Приехавшая мама захотела вдруг все мои книги перечитать.
– Мама, да ты же читала их все и, помню, не слишком одобряла.
– Давай-давай, я ещё раз хочу прочитать! Только не про Окуджава!
Мама читала и всё время плакала или смеялась. Мне понравилась её реакция, я именно так и хотел написать.
А потом мама вдруг каяться стала:
– Прости, сынок, что мы тебе любви и внимания не додали. Рос ты, как подорожник, сам по себе. А нас только и хватало, чтобы чтение тебе запрещать, а то ты совсем ослепнешь. И в больницу тебя клали каждое лето, чтобы ты не ослеп. Мы с папой всё время на работе были заняты, иногда от темна до темна. И гордые были, и радовались, что мы так нужны на работе. А то, что детям нужны, не понимали. Прости нас, сынок, из тебя ведь приличный человек мог получиться, непьющий. Виноваты мы с папой очень перед своими детьми!
А я ей смеюсь в ответ:
– Мамочка! Ты напрасно посыпаешь голову пеплом! Это оттого, что ты ничего не помнишь и не понимаешь! А я помню и понимаю всё лучше тебя, прости. Всё, что вы с папой делали в жизни, было от души и по совести, а значит, правильно.
Я сейчас тебе расскажу, мама. Я помню, как вы с папой, дети войны, голодали, я помню, как он скитался беспризорником. Я помню, как война окончилась, и вы такие счастливые были – ты даже папу своего увидела. Ты не помнишь, а я помню, хоть меня там и не было. Помню, как вы хотели выучиться, чтобы не голодать и не быть беспризорниками. И вы выучились и стали очень нужными стране людьми. Очень, очень нужными, потому что «КОММУНИЗМ – ЭТО МОЛОДОСТЬ МИРА, И ЕГО ВОЗВОДИТЬ МОЛОДЫМ». Сейчас мне никто не поверит, но вы тогда верили в коммунизм!
На вас нет греха – вы же не виноваты, что вас развели, как лохов!
Меня тоже обманули, и я очень хорошо помню, как про коммунизм нам учительница в первом классе рассказывала. Я сидел за партой и удивлялся, как же мне в жизни повезло! Ведь мог же я родиться где-нибудь во Франции, или – страшно даже подумать – в Америке! А вот поди ж ты! Никогда мне в лотерею не везло – а тут! Пусть один раз всего, но как!
И радость вперемешку с гордостью переполняли меня! Переполняли, переполняли, я чуть не лопнул, и даже марки почтовые собирал про великих революционеров и коммунистов. И читал про них, читал…
Читал я, читал, читал, читал и дочитался – там, где гордость была, одна лишь горечь осталась.
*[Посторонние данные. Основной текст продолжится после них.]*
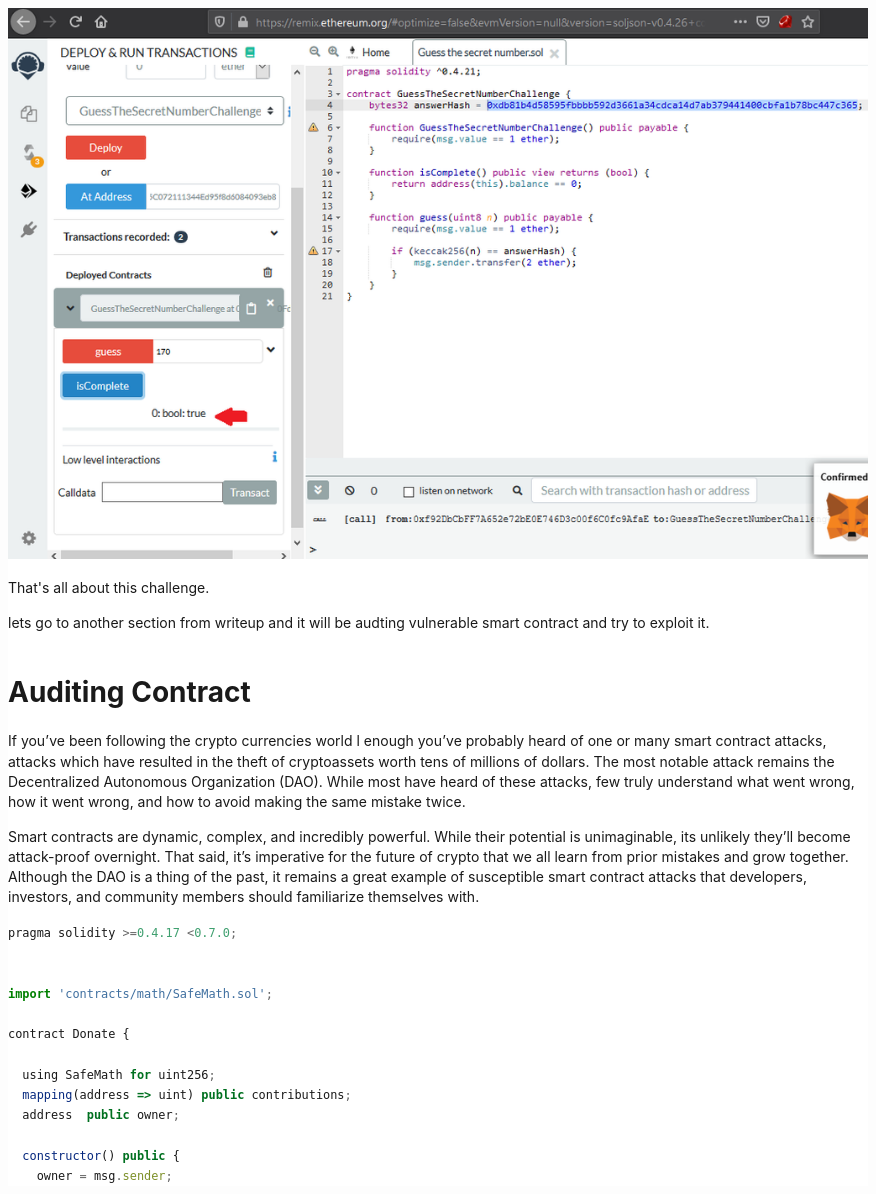 ![image](/assets/img/hackthebox/bitlab/result.PNG)

That's all about this challenge.


lets go to another section from writeup and it will be audting vulnerable smart contract and try to exploit it.

# Auditing Contract


If you’ve been following the crypto currencies world l enough you’ve probably heard of one or many smart contract attacks, attacks which have resulted in the theft of cryptoassets worth tens of millions of dollars. The most notable attack remains the Decentralized Autonomous Organization (DAO). While most have heard of these attacks, few truly understand what went wrong, how it went wrong, and how to avoid making the same mistake twice.

Smart contracts are dynamic, complex, and incredibly powerful. While their potential is unimaginable, its unlikely they’ll become attack-proof overnight. That said, it’s imperative for the future of crypto that we all learn from prior mistakes and grow together. Although the DAO is a thing of the past, it remains a great example of susceptible smart contract attacks that developers, investors, and community members should familiarize themselves with.



```javascript
pragma solidity >=0.4.17 <0.7.0;


import 'contracts/math/SafeMath.sol';

contract Donate {

  using SafeMath for uint256;
  mapping(address => uint) public contributions;
  address  public owner;

  constructor() public {
    owner = msg.sender;
```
А там, где радость – алкоголизм.
– Сыночек, зачем ты всё это помнишь? Мы же с тобой скоро уйдём!
– Это оттого, мама, что память моя болит. Зато я теперь счастливый, каким не был, когда был здоров. Это счастье, когда боль отступает, а раньше я этого не знал.
Я теперь даже молиться умею, хотя никогда не верил в бога, а религию просто ненавидел, как футбол.
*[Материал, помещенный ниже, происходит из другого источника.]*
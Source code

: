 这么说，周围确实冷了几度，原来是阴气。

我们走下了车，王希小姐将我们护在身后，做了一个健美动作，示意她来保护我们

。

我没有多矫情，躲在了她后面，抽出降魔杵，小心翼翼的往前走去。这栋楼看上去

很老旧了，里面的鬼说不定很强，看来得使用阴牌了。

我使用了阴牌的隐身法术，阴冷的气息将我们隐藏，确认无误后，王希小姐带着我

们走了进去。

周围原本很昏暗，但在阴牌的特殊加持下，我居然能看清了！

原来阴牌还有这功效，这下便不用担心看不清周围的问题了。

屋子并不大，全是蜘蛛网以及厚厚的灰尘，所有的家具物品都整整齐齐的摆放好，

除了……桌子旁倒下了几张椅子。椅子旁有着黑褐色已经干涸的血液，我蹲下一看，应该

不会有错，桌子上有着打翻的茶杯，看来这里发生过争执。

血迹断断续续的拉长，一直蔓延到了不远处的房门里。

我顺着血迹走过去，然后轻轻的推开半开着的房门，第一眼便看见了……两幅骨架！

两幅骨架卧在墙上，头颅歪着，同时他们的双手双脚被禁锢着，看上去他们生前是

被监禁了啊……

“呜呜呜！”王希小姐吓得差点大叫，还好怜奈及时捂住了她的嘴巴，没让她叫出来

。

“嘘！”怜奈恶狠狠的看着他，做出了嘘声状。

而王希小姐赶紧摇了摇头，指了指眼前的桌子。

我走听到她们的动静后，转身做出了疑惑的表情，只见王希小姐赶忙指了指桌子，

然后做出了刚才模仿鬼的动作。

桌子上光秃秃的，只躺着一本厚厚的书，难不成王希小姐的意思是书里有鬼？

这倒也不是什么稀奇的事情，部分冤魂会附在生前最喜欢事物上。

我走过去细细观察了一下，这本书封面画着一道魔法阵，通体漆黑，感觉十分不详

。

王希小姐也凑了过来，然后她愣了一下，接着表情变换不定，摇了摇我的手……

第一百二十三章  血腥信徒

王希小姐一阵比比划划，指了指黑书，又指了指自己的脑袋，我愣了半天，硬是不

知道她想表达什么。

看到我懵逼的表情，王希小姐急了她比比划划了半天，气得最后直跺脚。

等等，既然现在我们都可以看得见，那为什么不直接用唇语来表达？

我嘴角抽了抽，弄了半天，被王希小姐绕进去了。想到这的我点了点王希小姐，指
Господи, дай мне разум и душевный покой принять то, что я не в силах изменить, мужество изменить то, что могу, и мудрость, чтобы отличить одно от другого.
Господи! Не надо мне мудрости, чтобы чего-то отличать, дай мне хотя бы силы принять и понять глупости и подлости людей, взрывающих дома себе подобных.
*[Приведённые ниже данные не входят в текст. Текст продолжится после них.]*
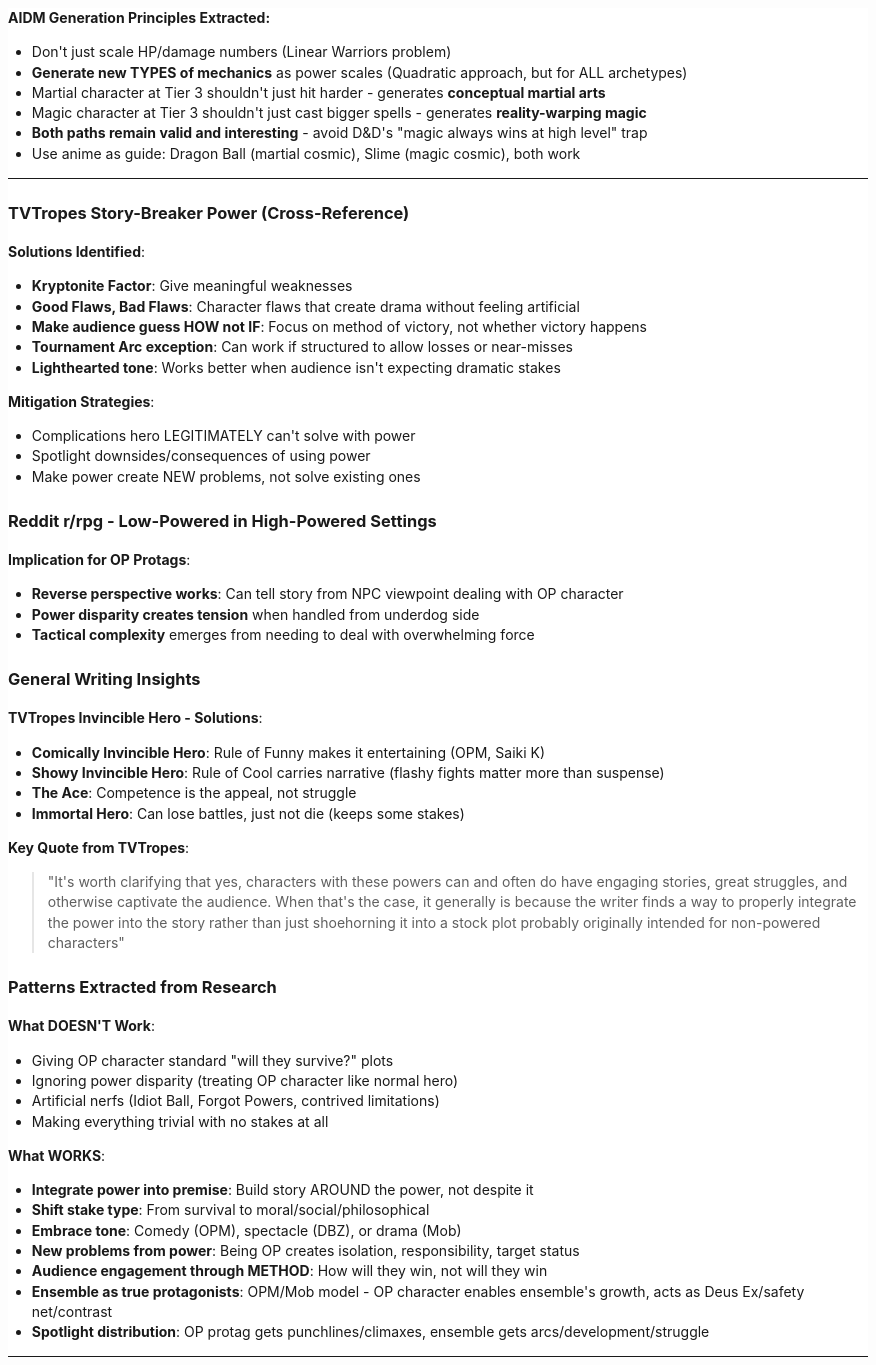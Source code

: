 **AIDM Generation Principles Extracted:**
- Don't just scale HP/damage numbers (Linear Warriors problem)
- **Generate new TYPES of mechanics** as power scales (Quadratic approach, but for ALL archetypes)
- Martial character at Tier 3 shouldn't just hit harder - generates **conceptual martial arts**
- Magic character at Tier 3 shouldn't just cast bigger spells - generates **reality-warping magic**
- **Both paths remain valid and interesting** - avoid D&D's "magic always wins at high level" trap
- Use anime as guide: Dragon Ball (martial cosmic), Slime (magic cosmic), both work

---
### TVTropes Story-Breaker Power (Cross-Reference)
**Solutions Identified**:
- **Kryptonite Factor**: Give meaningful weaknesses
- **Good Flaws, Bad Flaws**: Character flaws that create drama without feeling artificial
- **Make audience guess HOW not IF**: Focus on method of victory, not whether victory happens
- **Tournament Arc exception**: Can work if structured to allow losses or near-misses
- **Lighthearted tone**: Works better when audience isn't expecting dramatic stakes

**Mitigation Strategies**:
- Complications hero LEGITIMATELY can't solve with power
- Spotlight downsides/consequences of using power
- Make power create NEW problems, not solve existing ones

### Reddit r/rpg - Low-Powered in High-Powered Settings

**Implication for OP Protags**: 
- **Reverse perspective works**: Can tell story from NPC viewpoint dealing with OP character
- **Power disparity creates tension** when handled from underdog side
- **Tactical complexity** emerges from needing to deal with overwhelming force

### General Writing Insights

**TVTropes Invincible Hero - Solutions**:
- **Comically Invincible Hero**: Rule of Funny makes it entertaining (OPM, Saiki K)
- **Showy Invincible Hero**: Rule of Cool carries narrative (flashy fights matter more than suspense)
- **The Ace**: Competence is the appeal, not struggle
- **Immortal Hero**: Can lose battles, just not die (keeps some stakes)

**Key Quote from TVTropes**:
> "It's worth clarifying that yes, characters with these powers can and often do have engaging stories, great struggles, and otherwise captivate the audience. When that's the case, it generally is because the writer finds a way to properly integrate the power into the story rather than just shoehorning it into a stock plot probably originally intended for non-powered characters"

### Patterns Extracted from Research

**What DOESN'T Work**:
- Giving OP character standard "will they survive?" plots
- Ignoring power disparity (treating OP character like normal hero)
- Artificial nerfs (Idiot Ball, Forgot Powers, contrived limitations)
- Making everything trivial with no stakes at all

**What WORKS**:
- **Integrate power into premise**: Build story AROUND the power, not despite it
- **Shift stake type**: From survival to moral/social/philosophical
- **Embrace tone**: Comedy (OPM), spectacle (DBZ), or drama (Mob)
- **New problems from power**: Being OP creates isolation, responsibility, target status
- **Audience engagement through METHOD**: How will they win, not will they win
- **Ensemble as true protagonists**: OPM/Mob model - OP character enables ensemble's growth, acts as Deus Ex/safety net/contrast
- **Spotlight distribution**: OP protag gets punchlines/climaxes, ensemble gets arcs/development/struggle

---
Дай мне, Господи, радости встречать рассвет и провожать заход солнца, как это делают имеющие разум твои сыновья и дщери. Было такое давно – я стоял и смеялся, глядя, как из моря выходит диск солнца цвета глазуньи. Теперь снова научился
Да что же это я всё «дай да дай»! Бери, Господи, забери заблудшую истерзанную душу, истопчи её в пыль и пусти по ветру. Если можно – ну чего тебе стоит! – над долиной реки Чирчик.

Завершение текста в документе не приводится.